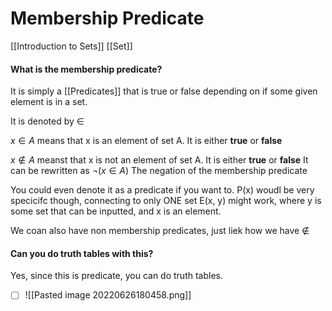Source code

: # Membership Predicate

[[Introduction to Sets]]
[[Set]]


#### What is the membership predicate? 

It is simply a [[Predicates]] that is true or false depending on if some given element is in a set. 

It is denoted by $\in$

$x \in A$ means that x is an element of set A. It is either **true** or **false**

$x \notin A$ meanst that x is not an element of set A. It is either **true** or **false**
It can be rewritten as 
$\neg (x \in A)$
The negation of the membership predicate 

You could even denote it as a predicate if you want to. 
P(x) woudl be very specicifc though, connecting to only ONE set
E(x, y) might work, where y is some set that can be inputted, and x is an element. 

We coan also have non membership predicates, just liek how we have $\notin$



#### Can you do truth tables with this? 

Yes, since this is predicate, you can do truth tables. 
- [ ] ![[Pasted image 20220626180458.png]]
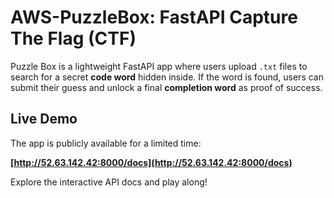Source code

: # AWS-PuzzleBox: FastAPI Capture The Flag (CTF)

Puzzle Box is a lightweight FastAPI app where users upload `.txt` files to search for a secret **code word** hidden inside. If the word is found, users can submit their guess and unlock a final **completion word** as proof of success.

## Live Demo

The app is publicly available for a limited time:

**[http://52.63.142.42:8000/docs](http://52.63.142.42:8000/docs)**

Explore the interactive API docs and play along!

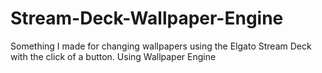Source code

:# Stream-Deck-Wallpaper-Engine
Something I made for changing wallpapers using the Elgato Stream Deck with the click of a button. Using Wallpaper Engine
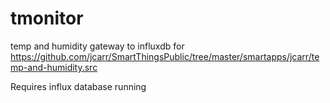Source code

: # tmonitor
temp and humidity gateway to influxdb for https://github.com/jcarr/SmartThingsPublic/tree/master/smartapps/jcarr/temp-and-humidity.src

Requires influx database running

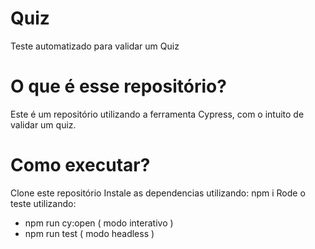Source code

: # Quiz
Teste automatizado para validar um Quiz

# O que é esse repositório?
Este é um repositório utilizando a ferramenta Cypress, com o intuito de validar um quiz.

# Como executar?
Clone este repositório
Instale as dependencias utilizando: npm i
Rode o teste utilizando: 
- npm run cy:open ( modo interativo )
- npm run test ( modo headless )
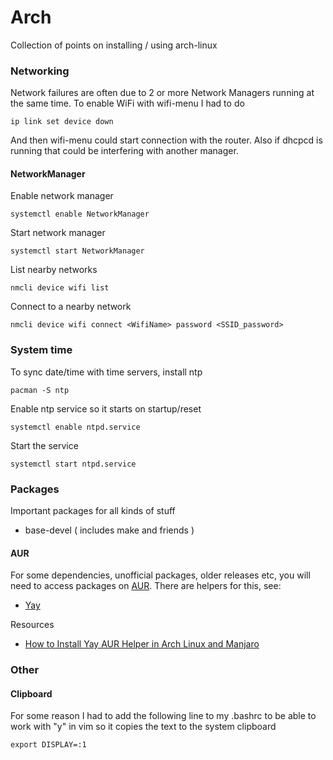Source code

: Arch
====

Collection of points on installing / using arch-linux

### Networking

Network failures are often due to 2 or more Network Managers running at the same time. To enable WiFi with wifi-menu I had to do

	ip link set device down

And then wifi-menu could start connection with the router.
Also if dhcpcd is running that could be interfering with another manager.

#### NetworkManager

Enable network manager

    systemctl enable NetworkManager

Start network manager

    systemctl start NetworkManager

List nearby networks

    nmcli device wifi list

Connect to a nearby network

    nmcli device wifi connect <WifiName> password <SSID_password>

### System time

To sync date/time with time servers, install ntp

    pacman -S ntp

Enable ntp service so it starts on startup/reset

    systemctl enable ntpd.service

Start the service

    systemctl start ntpd.service

### Packages

Important packages for all kinds of stuff

* base-devel ( includes make and friends )


#### AUR

For some dependencies, unofficial packages, older releases etc, you will need to access packages on
[AUR](https://aur.archlinux.org/). There are helpers for this, see:

* [Yay](https://github.com/Jguer/yay)

Resources

* [How to Install Yay AUR Helper in Arch Linux and Manjaro](https://www.tecmint.com/install-yay-aur-helper-in-arch-linux-and-manjaro/)

### Other

#### Clipboard

For some reason I had to add the following line to my .bashrc to be able to
work with "y" in vim so it copies the text to the system clipboard

    export DISPLAY=:1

Directions: Now write out the data word for word, skipping every picture in it.

Finished exercise:
Source code

: # Membership Predicate

[[Introduction to Sets]]
[[Set]]


#### What is the membership predicate? 

It is simply a [[Predicates]] that is true or false depending on if some given element is in a set. 

It is denoted by $\in$

$x \in A$ means that x is an element of set A. It is either **true** or **false**

$x \notin A$ meanst that x is not an element of set A. It is either **true** or **false**
It can be rewritten as 
$\neg (x \in A)$
The negation of the membership predicate 

You could even denote it as a predicate if you want to. 
P(x) woudl be very specicifc though, connecting to only ONE set
E(x, y) might work, where y is some set that can be inputted, and x is an element. 

We coan also have non membership predicates, just liek how we have $\notin$



#### Can you do truth tables with this? 

Yes, since this is predicate, you can do truth tables. 
- [ ] ![[Pasted image 20220626180458.png]]
Source code

: # AWS-PuzzleBox: FastAPI Capture The Flag (CTF)

Puzzle Box is a lightweight FastAPI app where users upload `.txt` files to search for a secret **code word** hidden inside. If the word is found, users can submit their guess and unlock a final **completion word** as proof of success.

## Live Demo

The app is publicly available for a limited time:

**[http://52.63.142.42:8000/docs](http://52.63.142.42:8000/docs)**

Explore the interactive API docs and play along!

Source code

:# Stream-Deck-Wallpaper-Engine
Something I made for changing wallpapers using the Elgato Stream Deck with the click of a button. Using Wallpaper Engine
Source code

: # tmonitor
temp and humidity gateway to influxdb for https://github.com/jcarr/SmartThingsPublic/tree/master/smartapps/jcarr/temp-and-humidity.src

Requires influx database running

Source code

: # Quiz
Teste automatizado para validar um Quiz

# O que é esse repositório?
Este é um repositório utilizando a ferramenta Cypress, com o intuito de validar um quiz.

# Como executar?
Clone este repositório
Instale as dependencias utilizando: npm i
Rode o teste utilizando: 
- npm run cy:open ( modo interativo )
- npm run test ( modo headless )
Source code

: Arch
====

Collection of points on installing / using arch-linux

### Networking

Network failures are often due to 2 or more Network Managers running at the same time. To enable WiFi with wifi-menu I had to do

	ip link set device down

And then wifi-menu could start connection with the router.
Also if dhcpcd is running that could be interfering with another manager.

#### NetworkManager

Enable network manager

    systemctl enable NetworkManager

Start network manager

    systemctl start NetworkManager

List nearby networks

    nmcli device wifi list

Connect to a nearby network

    nmcli device wifi connect <WifiName> password <SSID_password>

### System time

To sync date/time with time servers, install ntp

    pacman -S ntp

Enable ntp service so it starts on startup/reset

    systemctl enable ntpd.service

Start the service

    systemctl start ntpd.service

### Packages

Important packages for all kinds of stuff

* base-devel ( includes make and friends )


#### AUR

For some dependencies, unofficial packages, older releases etc, you will need to access packages on
[AUR](https://aur.archlinux.org/). There are helpers for this, see:

* [Yay](https://github.com/Jguer/yay)

Resources

* [How to Install Yay AUR Helper in Arch Linux and Manjaro](https://www.tecmint.com/install-yay-aur-helper-in-arch-linux-and-manjaro/)

### Other

#### Clipboard

For some reason I had to add the following line to my .bashrc to be able to
work with "y" in vim so it copies the text to the system clipboard

    export DISPLAY=:1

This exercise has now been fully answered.